** Opening Given records block **
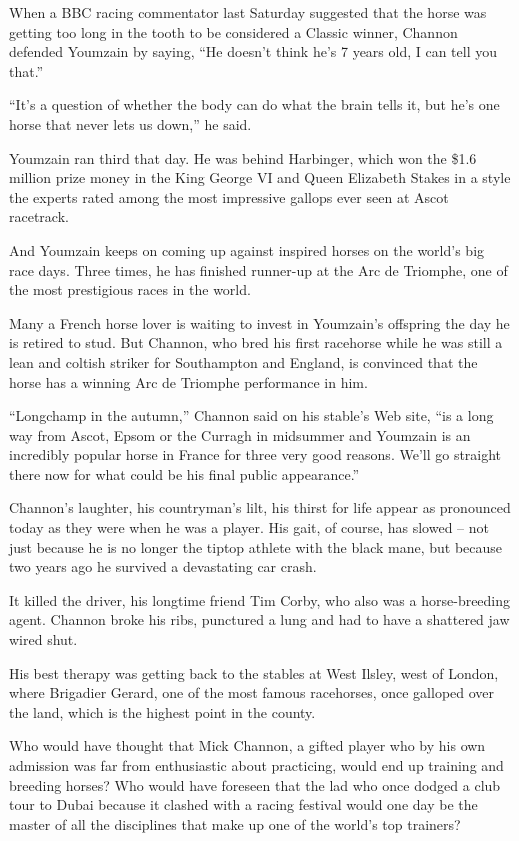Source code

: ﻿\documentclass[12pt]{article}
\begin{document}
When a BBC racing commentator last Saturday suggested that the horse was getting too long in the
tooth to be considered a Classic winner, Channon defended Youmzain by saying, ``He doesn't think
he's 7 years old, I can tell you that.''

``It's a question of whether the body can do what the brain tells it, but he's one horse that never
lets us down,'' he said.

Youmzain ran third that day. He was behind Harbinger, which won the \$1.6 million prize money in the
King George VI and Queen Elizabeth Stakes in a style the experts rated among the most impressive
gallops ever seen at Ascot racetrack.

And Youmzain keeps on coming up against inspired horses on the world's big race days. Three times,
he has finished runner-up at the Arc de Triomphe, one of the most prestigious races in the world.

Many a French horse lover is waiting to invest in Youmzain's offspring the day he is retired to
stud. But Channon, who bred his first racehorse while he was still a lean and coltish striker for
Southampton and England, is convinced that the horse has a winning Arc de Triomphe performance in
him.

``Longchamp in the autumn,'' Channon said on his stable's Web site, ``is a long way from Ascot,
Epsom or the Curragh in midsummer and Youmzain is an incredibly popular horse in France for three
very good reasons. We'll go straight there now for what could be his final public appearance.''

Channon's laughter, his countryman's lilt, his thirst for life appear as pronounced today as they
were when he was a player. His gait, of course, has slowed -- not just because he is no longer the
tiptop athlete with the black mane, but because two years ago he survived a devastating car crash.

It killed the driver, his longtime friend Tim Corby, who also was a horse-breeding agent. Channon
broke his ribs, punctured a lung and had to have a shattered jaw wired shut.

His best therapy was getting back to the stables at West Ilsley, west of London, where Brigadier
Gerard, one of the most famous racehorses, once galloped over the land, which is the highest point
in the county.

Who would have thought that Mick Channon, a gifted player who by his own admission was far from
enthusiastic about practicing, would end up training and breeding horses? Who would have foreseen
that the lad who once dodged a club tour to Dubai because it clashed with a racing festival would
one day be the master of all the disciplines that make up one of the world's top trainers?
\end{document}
** Closing Given records block **
Requirement
Check which lines of the entries hold the word "getting", then please give only how many there are.

Response area
2